DATASET EXTRACT:
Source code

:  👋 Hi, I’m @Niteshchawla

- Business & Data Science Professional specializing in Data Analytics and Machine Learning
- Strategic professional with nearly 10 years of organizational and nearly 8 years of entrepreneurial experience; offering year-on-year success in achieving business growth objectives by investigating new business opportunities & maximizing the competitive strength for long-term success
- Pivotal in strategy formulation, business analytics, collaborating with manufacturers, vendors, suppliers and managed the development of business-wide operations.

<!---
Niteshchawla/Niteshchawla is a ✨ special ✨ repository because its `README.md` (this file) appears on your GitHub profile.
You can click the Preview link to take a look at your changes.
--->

TASK:
The reply must consist solely of the lines from the one containing "- Strategic professional" through the last line in the material above, reproduced exactly.

EXPECTED ANSWER:
- Strategic professional with nearly 10 years of organizational and nearly 8 years of entrepreneurial experience; offering year-on-year success in achieving business growth objectives by investigating new business opportunities & maximizing the competitive strength for long-term success
- Pivotal in strategy formulation, business analytics, collaborating with manufacturers, vendors, suppliers and managed the development of business-wide operations.

<!---
Niteshchawla/Niteshchawla is a ✨ special ✨ repository because its `README.md` (this file) appears on your GitHub profile.
You can click the Preview link to take a look at your changes.
--->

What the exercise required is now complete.